A poetical society known, in a generic fashion, as the Puy Sainta Maria (Puy-Sainte-Marie), seems to have held contests at Le-Puy-en-Velay (Podium Aniciense) in the Occitan language under the patronage of Alfonso II of Aragon (1162-96). Among the troubadours known to have competed was the Monge de Montaudon, who received a Eurasian sparrowhawk as a prize for one piece. He is said by his vida to have held the "suzerainty" of the "court of Puy" (cour du Puy) until it was dissolved.

The height of the French puys was in the Late Middle Ages. The puy would have an open invitation for competitions in several categories, with the theme, form, and refrain in each category stipulated. Among the common most common forms were the formes fixes, the chant royal, jeu parti, serventois, and ballade. The music was generally strophic monophony, but the puy at Évreux, founded in 1570, did accept two submissions of through-composed polyphony from Orlande de Lassus. The problems of adjudication at the contests spurred the production of several treatises on versification in the fifteenth and sixteenth centuries. As in the Floral Games celebrated in southern France and Spain, the prizes awarded by the puys could be flowers, such as lilies or roses, or sometimes palms. These floral prizes could be redeemable for money. Besides these, the puys sometimes bestowed signet rings (engraved with imagery or poetry). The puys could attract professionals and men of fame, such as Jean Froissart, who competed and won at Abbeville, Lille, Tournai, and Valenciennes. They also attracted local amateurs.

==Known puys==
- Confrérie de Notre-Dame du Puy d'Abbeville
- Confrérie de Notre-Dame du Puy d'Amiens
- Puy d'Arras
- Puy de Beauvais
- Puy de la Conception de Caen
- Puy de Dieppe
- Confrérie de Notre-Dame du Puy de Douai
- Puy de Sainte-Cécile d'Évreux
- Puy de Lille
- Puy of London
- Puy de Paris
- Puy de Rouen
- Puy de Tournai
- Confrérie de Notre-Dame du Puy de Valenciennes

==Legacy==
The first documented Welsh eisteddfod was hosted by Rhys ap Gruffydd, the Prince of Deheubarth through his paternal descent from the House of Dinefwr, at Cardigan Castle on Christmas Day, 1176. According to Hywel Teifi Edwards, what few details are recorded of the event in the Brut y Tywysogion, "encourage the view that it could not have been the first of its kind."

Rhys awarded two chairs as prizes, one for the winner of the poetry competition and the other for music. The bardic chair went to a poet from Gwynedd, while the musical chair went to the son of Eilon the Crythwr, a member of Rhys's court. Armchairs were a valuable asset, normally reserved for people of high status.

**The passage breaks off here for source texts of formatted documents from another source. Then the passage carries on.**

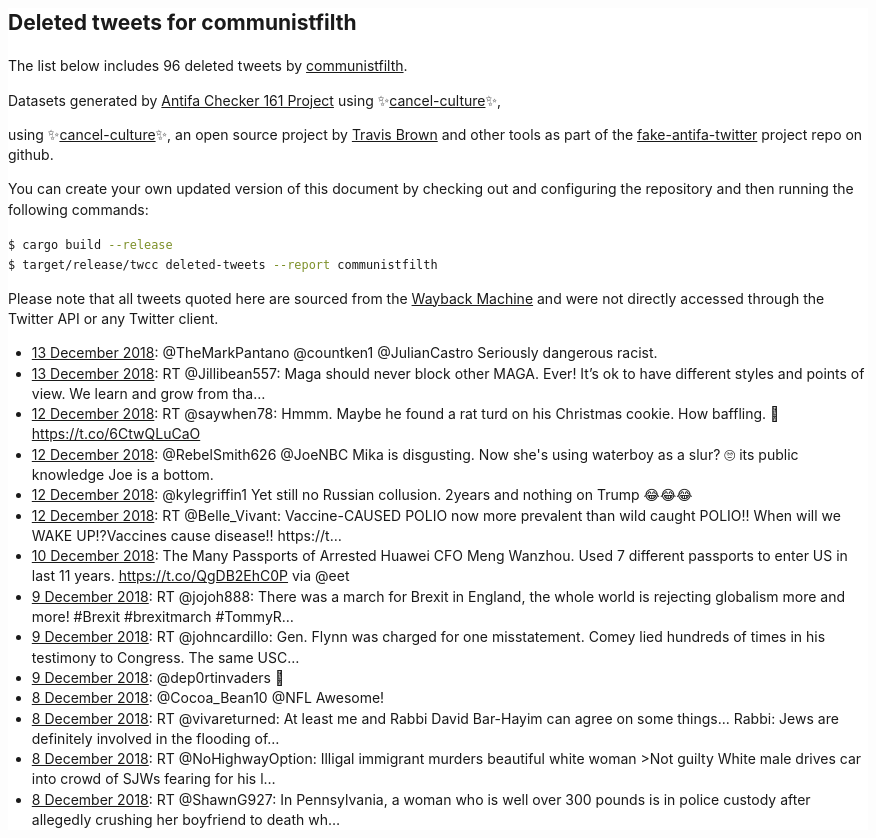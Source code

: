 ## Deleted tweets for communistfilth

The list below includes 96 deleted tweets by
[communistfilth](https://twitter.com/communistfilth).



Datasets generated by [Antifa Checker 161 Project](https://twitter.com/antifacheck161) using ✨[cancel-culture](https://github.com/travisbrown/cancel-culture)✨,
 
using ✨[cancel-culture](https://github.com/travisbrown/cancel-culture)✨, an open source project by 
[Travis Brown](https://twitter.com/travisbrown) and other tools as part of the 
[fake-antifa-twitter](https://github.com/antifacheck161/fake-antifa-twitter) project repo on github.

You can create your own updated version of this document by checking out and configuring the
repository and then running the following commands:

```bash
$ cargo build --release
$ target/release/twcc deleted-tweets --report communistfilth
```

Please note that all tweets quoted here are sourced from the
[Wayback Machine](https://web.archive.org) and were not directly accessed through the Twitter API or
any Twitter client.

* [13 December 2018](https://web.archive.org/web/20181213031057/https://twitter.com/communistfilth/status/1073052628572090368): @TheMarkPantano @countken1 @JulianCastro Seriously dangerous racist. 
* [13 December 2018](https://web.archive.org/web/20181213015250/https://twitter.com/communistfilth/status/1073032969860890624): RT @Jillibean557: Maga should never block other MAGA. Ever! It’s ok to have different styles and points of view. We learn and grow from tha… 
* [12 December 2018](https://web.archive.org/web/20181212230820/https://twitter.com/communistfilth/status/1072991572101345287): RT @saywhen78: Hmmm. Maybe he found a rat turd on his Christmas cookie. How baffling. 🤔 https://t.co/6CtwQLuCaO 
* [12 December 2018](https://web.archive.org/web/20181212194330/https://twitter.com/communistfilth/status/1072940024105185285): @RebelSmith626 @JoeNBC Mika is disgusting. Now she's using waterboy as a slur? 🙄 its public knowledge Joe is a bottom. 
* [12 December 2018](https://web.archive.org/web/20181212191413/https://twitter.com/communistfilth/status/1072932654683746306): @kylegriffin1 Yet still no Russian collusion.  2years and nothing on Trump 😂😂😂 
* [12 December 2018](https://web.archive.org/web/20181212013453/https://twitter.com/communistfilth/status/1072666064734089216): RT @Belle_Vivant: Vaccine-CAUSED POLIO now more prevalent than wild caught POLIO‼️ When will we WAKE UP⁉️Vaccines cause disease‼️ https://t… 
* [10 December 2018](https://web.archive.org/web/20181210003058/https://twitter.com/communistfilth/status/1071925203834429440): The Many Passports of Arrested Huawei CFO Meng Wanzhou. Used 7 different passports to enter US in last 11 years. https://t.co/QgDB2EhC0P via @eet 
* [ 9 December 2018](https://web.archive.org/web/20181209225652/https://twitter.com/communistfilth/status/1071901522810847232): RT @jojoh888: There was a march for Brexit in England, the whole world is rejecting globalism more and more!  #Brexit #brexitmarch  #TommyR… 
* [ 9 December 2018](https://web.archive.org/web/20181209174152/https://twitter.com/communistfilth/status/1071822250469396480): RT @johncardillo: Gen. Flynn was charged for one misstatement.   Comey lied hundreds of times in his testimony to Congress.   The same USC… 
* [ 9 December 2018](https://web.archive.org/web/20181209170150/https://twitter.com/communistfilth/status/1071812175738691584): @dep0rtinvaders 💯 
* [ 8 December 2018](https://web.archive.org/web/20181208193401/https://twitter.com/communistfilth/status/1071488086075301888): @Cocoa_Bean10 @NFL Awesome! 
* [ 8 December 2018](https://web.archive.org/web/20181208170354/https://twitter.com/communistfilth/status/1071450307987759104): RT @vivareturned: At least me and Rabbi David Bar-Hayim can agree on some things...  Rabbi: Jews are definitely involved in the flooding of… 
* [ 8 December 2018](https://web.archive.org/web/20181208170238/https://twitter.com/communistfilth/status/1071449989191266304): RT @NoHighwayOption: Illigal immigrant murders beautiful white woman &gt;Not guilty White male drives car into crowd of SJWs fearing for his l… 
* [ 8 December 2018](https://web.archive.org/web/20181208022457/https://twitter.com/communistfilth/status/1071229112960851968): RT @ShawnG927: In Pennsylvania, a woman who is well over 300 pounds is in police custody after allegedly crushing her boyfriend to death wh…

In 2007, Welsh historian Roger Turvey, writing of Dinefwr Castle, suggested that The Lord Rhys' idea for a competitive festival of music and poetry at Cardigan Castle may have been inspired by similar contests in other parts of Catholic Europe. In those other countries, aspiring poets were trained through apprenticeship to master craftsmen or by attending schools run by poets' guilds such as the Puy of France, the Meistersingers of the Holy Roman Empire, or the Rederijkerskamers of the Netherlands, all of which also organized eisteddfod-like contests between poets on patronal feast days of the Roman Catholic liturgical year. The Lord Rhys, Turvey suggested, may have learned about the Puy tradition from the Cambro-Normans in the Welsh Marches or from Welsh mercenary soldiers returning from France.

When asked about Turvey's theory, recognized eisteddfod historian Hywel Teifi Edwards said, "It's conjecture, but there's no doubt that there was a bardic tradition of competition for status before this time." Edwards further stated that any foreign influence was an indication of how very cosmopolitan Medieval Wales had been. "It's a sign of a healthy culture to accept – and marry with – other cultures," he added.